Posted by JP Stormcrow on 01/02 at 10:21 PM



Yep. Also, R.E.M. has played together three times as long as the Beatles did, and Scooby Doo has been in production for more than half of television broadcasting’s history.


Posted by Chris Clarke on 01/02 at 10:31 PM



That’s a really depressing game… But since I’m 4 days older than you, I have reason to be depressed. ;)


Posted by Natalie on 01/03 at 01:19 AM



I inadvertently started playing a variation of this game 3 years back when my dad passed away just as I turned 30. His passing made me think of my age and my own mortality a bit clearly for the first time.

I tried to think of what my parents were doing when they were 30, and realized with shock that when my mom was 30, she had just given birth to my younger brother! I remember the day she brought him home from the hospital. I remember the year before that when she was pregnant. I had memories of my mom from when she was younger than my own age!! And when I was born, my mom was 26 and my dad was 29! I was older than both of them were when they had me! It made my head reel a bit.


Posted by Arvind on 01/03 at 09:46 AM



Wlecome to the club, dude; I’ve got 3 months on you. Fifty really is a sobering age to reach. I was talking to / boring my daughter (13) just yesterday with stuff like this: When I was a kid, we played army and the bad guys were still always Germans. That’s because WWII was recent history then, only 20 years in the past. But the Vietnam Police Action was on TV in near real-time. Now, to kids today, Vietnam is ancient history, 40 years gone.

Those fucking Moods.


Posted by Sven DiMilo on 01/03 at 10:50 AM



Hah, child.  People who were as old when I was born as I will be at my next birthday were born in 1884, which I’m pretty sure was before anyone had died.  It just goes to show that time flies whether you’re having fun or not.

OTOH, if I lived on Mars, I’d be only 33.  Of course, I’d be pretty bored, too, since they don’t have internet access there yet.


Posted by sherwood on 01/03 at 12:08 PM



I was born in 1944, and my next-door neighbor, Mrs. Corcorane, was born in 1855.  She lasted till 1952.  I never got to ask her about the oldest person she ever met.


Posted by Phil Gustafson on 01/03 at 01:56 PM



I’m more intrigued by the first what-if - the assessing of events in one’s own life along the time line - but I think the example of “your entry into university” is inherently flawed. 

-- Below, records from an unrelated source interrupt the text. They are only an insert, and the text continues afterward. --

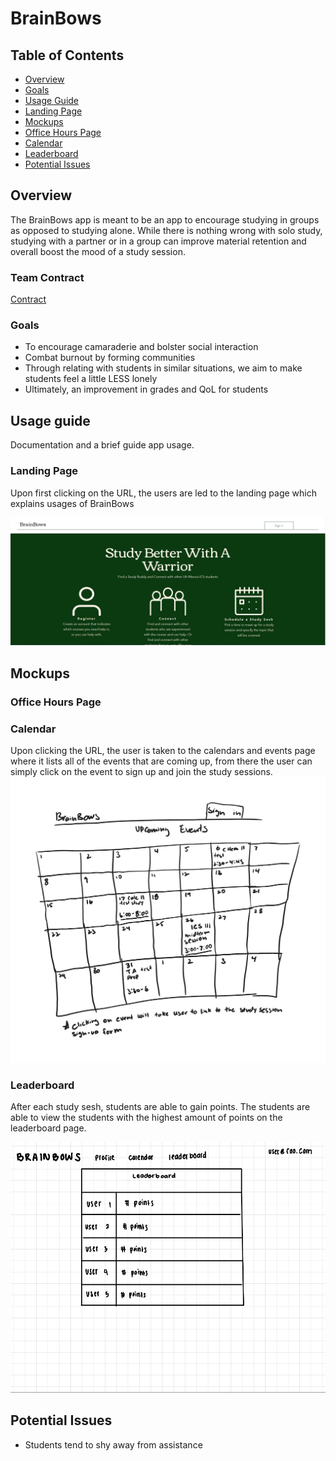 # BrainBows

## Table of Contents

* [Overview](#overview)
* [Goals](#goals)
* [Usage Guide](#usage-guide)
* [Landing Page](#landing-page)
* [Mockups](#mockups)
* [Office Hours Page](#office-hours-page)
* [Calendar](#calendar)
* [Leaderboard](#leaderboard)
* [Potential Issues](#potential-issues)


## Overview

The BrainBows app is meant to be an app to encourage studying in groups as opposed to studying alone. While there is nothing wrong with solo study, studying with a partner or in a group can improve material retention and overall boost the mood of a study session.

### Team Contract

[Contract](https://docs.google.com/document/d/1UTXUBMOhgexRM0GUk0DjcuveB0k8kVmOhDpdFOcIGlo/edit)

### Goals

* To encourage camaraderie and bolster social interaction
* Combat burnout by forming communities
* Through relating with students in similar situations, we aim to make students feel a little LESS lonely
* Ultimately, an improvement in grades and QoL for students

## Usage guide

Documentation and a brief guide app usage.

### Landing Page

Upon first clicking on the URL, the users are led to the landing page which explains usages of BrainBows

<img src="/doc/brainbows-landing-page.png">

## Mockups

### Office Hours Page

### Calendar
Upon clicking the URL, the user is taken to the calendars and events page where it lists all of the events that are coming up, from there the user can simply click on the event to sign up and join the study sessions.
<img width ="1000px" src="/doc/calendarpage.png">

### Leaderboard

After each study sesh, students are able to gain points. The students are able to view the students with the highest amount of points on the leaderboard page.

<img src="/doc/brainbows-leaderboard-page.png">

## Potential Issues

* Students tend to shy away from assistance
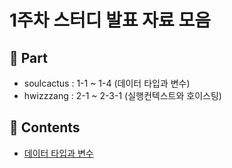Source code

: # 1주차 스터디 발표 자료 모음

## 🧐 Part

- soulcactus : 1-1 ~ 1-4 (데이터 타입과 변수)
- hwizzzang : 2-1 ~ 2-3-1 (실행컨텍스트와 호이스팅)

## 📝 Contents

- [데이터 타입과 변수](./01_week/part01/README.md)
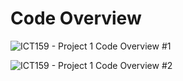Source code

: # Code Overview

![ICT159 - Project 1 Code Overview #1](https://github.com/Matthew-alt-cpu/ICT159-Project1---C-Programming/assets/107461599/d2f3a0d0-e571-4751-a407-173e90c53b17)

![ICT159 - Project 1 Code Overview #2](https://github.com/Matthew-alt-cpu/ICT159-Project1---C-Programming/assets/107461599/48ea3754-3b4f-4640-acfe-b4d7a6a16ea8)
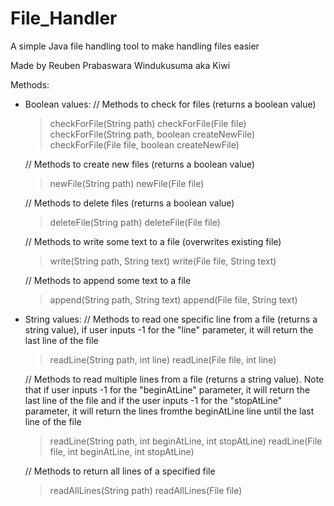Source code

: # File_Handler
A simple Java file handling tool to make handling files easier

Made by Reuben Prabaswara Windukusuma aka Kiwi

Methods:
  - Boolean values:
    // Methods to check for files (returns a boolean value) 
    > checkForFile(String path)
    > checkForFile(File file)
    > checkForFile(String path, boolean createNewFile)
    > checkForFile(File file, boolean createNewFile)
    
    // Methods to create new files (returns a boolean value)
    > newFile(String path)
    > newFile(File file)
    
    // Methods to delete files (returns a boolean value)
    > deleteFile(String path)
    > deleteFile(File file)
    
    // Methods to write some text to a file (overwrites existing file)
    > write(String path, String text)
    > write(File file, String text)
    
    // Methods to append some text to a file
    > append(String path, String text)
    > append(File file, String text)
    
  - String values:
    // Methods to read one specific line from a file (returns a string value), if user inputs -1 for the "line" parameter, it will return the last line of the file
    > readLine(String path, int line)
    > readLine(File file, int line)
    
    // Methods to read multiple lines from a file (returns a string value). Note that if user inputs -1 for the "beginAtLine" parameter, it will return the last line of the file and if the user inputs -1 for the "stopAtLine" parameter, it will return the lines fromthe beginAtLine line until the last line of the file
    > readLine(String path, int beginAtLine, int stopAtLine)
    > readLine(File file, int beginAtLine, int stopAtLine)
    
    // Methods to return all lines of a specified file
    > readAllLines(String path)
    > readAllLines(File file)

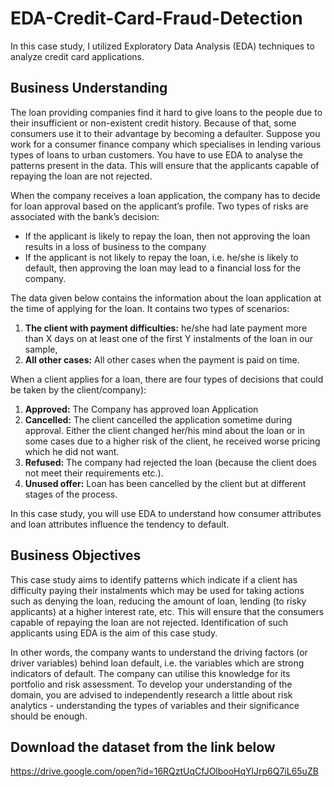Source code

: # EDA-Credit-Card-Fraud-Detection
In this case study, I utilized Exploratory Data Analysis (EDA) techniques to analyze credit card applications.

## Business Understanding

The loan providing companies find it hard to give loans to the people due to their insufficient or non-existent credit history. Because of that, some consumers use it to their advantage by becoming a defaulter. Suppose you work for a consumer finance company which specialises in lending various types of loans to urban customers. You have to use EDA to analyse the patterns present in the data. This will ensure that the applicants capable of repaying the loan are not rejected.

When the company receives a loan application, the company has to decide for loan approval based on the applicant’s profile. Two types of risks are associated with the bank’s decision:
- If the applicant is likely to repay the loan, then not approving the loan results in a loss of business to the company
- If the applicant is not likely to repay the loan, i.e. he/she is likely to default, then approving the loan may lead to a financial loss for the company.

The data given below contains the information about the loan application at the time of applying for the loan. It contains two types of scenarios:
1. **The client with payment difficulties:** he/she had late payment more than X days on at least one of the first Y instalments of the loan in our sample,
2. **All other cases:** All other cases when the payment is paid on time.

When a client applies for a loan, there are four types of decisions that could be taken by the client/company):

1. **Approved:** The Company has approved loan Application
2. **Cancelled:** The client cancelled the application sometime during approval. Either the client changed her/his mind about the loan or in some cases due to a higher risk of the client, he received worse pricing which he did not want.
3. **Refused:** The company had rejected the loan (because the client does not meet their requirements etc.).
4. **Unused offer:**  Loan has been cancelled by the client but at different stages of the process.

In this case study, you will use EDA to understand how consumer attributes and loan attributes influence the tendency to default.

## Business Objectives

This case study aims to identify patterns which indicate if a client has difficulty paying their instalments which may be used for taking actions such as denying the loan, reducing the amount of loan, lending (to risky applicants) at a higher interest rate, etc. This will ensure that the consumers capable of repaying the loan are not rejected. Identification of such applicants using EDA is the aim of this case study.

In other words, the company wants to understand the driving factors (or driver variables) behind loan default, i.e. the variables which are strong indicators of default.  The company can utilise this knowledge for its portfolio and risk assessment.
To develop your understanding of the domain, you are advised to independently research a little about risk analytics - understanding the types of variables and their significance should be enough.

## Download the dataset from the link below
https://drive.google.com/open?id=16RQztUqCfJOlbooHqYlJrp6Q7iL65uZB
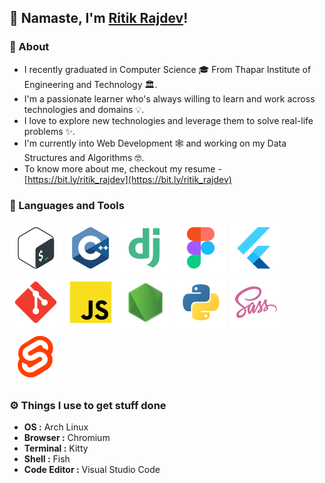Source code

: ## 🙏 Namaste, I'm [Ritik Rajdev]('https://github.com/ritikrajdev')!


### 🚀 About
* I recently graduated in Computer Science 🎓 From Thapar Institute of Engineering and Technology 🏛.
* I'm a passionate learner who's always willing to learn and work across technologies and domains 💡.
* I love to explore new technologies and leverage them to solve real-life problems ✨.
* I'm currently into Web Development 🕸️ and working on my Data Structures and Algorithms 🤓.
* To know more about me, checkout my resume - [https://bit.ly/ritik_rajdev](https://bit.ly/ritik_rajdev)


### 🔨 Languages and Tools
[![Bash](./assets/languages_and_tools/bash-colored.svg)](https://www.gnu.org/software/bash/)
[![C++](./assets/languages_and_tools/c++.svg)](https://www.cplusplus.com)
[![Django](./assets/languages_and_tools/django.svg)](https://www.djangoproject.com)
[![Figma](./assets/languages_and_tools/figma.svg)](https://figma.com)
[![Flutter](./assets/languages_and_tools/flutter.svg)](https://flutter.dev)
[![Git](./assets/languages_and_tools/git-scm.svg)](https://git-scm.com)
[![Javascript](./assets/languages_and_tools/javascript.svg)](https://www.javascript.com)
[![Node.Js](./assets/languages_and_tools/node.svg)](https://nodejs.org/en)
[![Python](./assets/languages_and_tools/python.svg)](https://www.python.org)
[![Sass](./assets/languages_and_tools/sass.svg)](https://sass-lang.com)
[![Svelte](./assets/languages_and_tools/svelte.svg)](https://svelte.dev)


### ⚙️ Things I use to get stuff done
* **OS :** Arch Linux
* **Browser :** Chromium
* **Terminal :** Kitty
* **Shell :** Fish
* **Code Editor :** Visual Studio Code
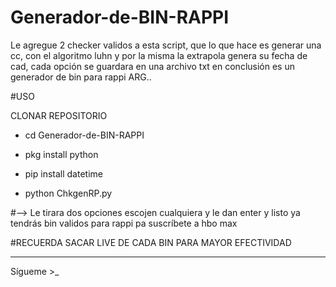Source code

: # Generador-de-BIN-RAPPI
Le agregue 2 checker validos a esta script, que lo que hace es generar una cc, con el algoritmo luhn y por la misma la extrapola genera su fecha de cad, cada opción se guardara en una archivo txt en conclusión es un generador de bin para rappi ARG..

#USO

CLONAR REPOSITORIO 

- cd Generador-de-BIN-RAPPI

- pkg install python 

- pip install datetime

- python ChkgenRP.py

#--> Le tirara dos opciones escojen cualquiera y le dan enter
y listo ya tendrás bin validos para rappi pa suscríbete a hbo max 

#RECUERDA SACAR LIVE DE CADA BIN PARA MAYOR EFECTIVIDAD
*****

Sígueme >_
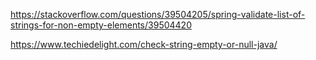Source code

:https://stackoverflow.com/questions/39504205/spring-validate-list-of-strings-for-non-empty-elements/39504420

https://www.techiedelight.com/check-string-empty-or-null-java/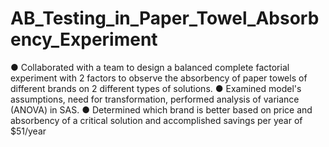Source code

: # AB_Testing_in_Paper_Towel_Absorbency_Experiment

●	Collaborated with a team to design a balanced complete factorial experiment with 2 factors to observe the absorbency of paper towels of different brands on 2 different types of solutions.
●	Examined model's assumptions, need for transformation, performed analysis of variance (ANOVA) in SAS. 
●	Determined which brand is better based on price and absorbency of a critical solution and accomplished savings per year of $51/year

It’s one thing to look at an event that happens when you’re thirty, and to look ten years to either side of that event, than to look at an event when, on one side, you’re an adult, and on the other, you’re a child.  Children do not reckon time like adults do.


Posted by Rachel Shaw on 01/03 at 02:58 PM



I am not so sure about the game, i am more sure of all that has transpired in terms of life-changes that have occurred.  For most of those who were my age when i was born, life was lived as a testament to changes in technology: electricity, telephone, airplanes, automobiles, machine guns and tanks, nuclear bombs, etc.  I, on the other hand, can barely remember life without computers and cell phones (Blue-Ray digital recording, mp3s, Avatar?), though i lived a vast majority of my life without them.  I have lived longer than rock-n-roll, longer than FM radio, and much longer than color-TV.

We are racing along an insane path of radical changes with the same physical structure human beings have had for tens of thousands of years.  With this new decade, humans will start to become transhuman, and i can’t even imagine what will happen to the human genome.  We will start to be physically changed.


Posted by spyder on 01/03 at 08:17 PM



This game sucks!  But it’s highly entertaining.  It sheds an interesting light on perspective.

Happy birthday, Chris!  I hope the day gives just what you want from it.  (And you’re allowed to laugh at me for juggling your birthday for the past two months.  I knew eventually it would get here, but I gave up trying to predict it.  Now it’s on the calendar…)


Posted by jason on 01/04 at 06:34 AM



Whinging sods. Treat aging as you would a 100 mile walk against a 50 mph headwind at -30 Centigrade. Embrace the fucker, try to understand what “Never Mind The Bollocks” means, and expire nobly at the 20 mile mark.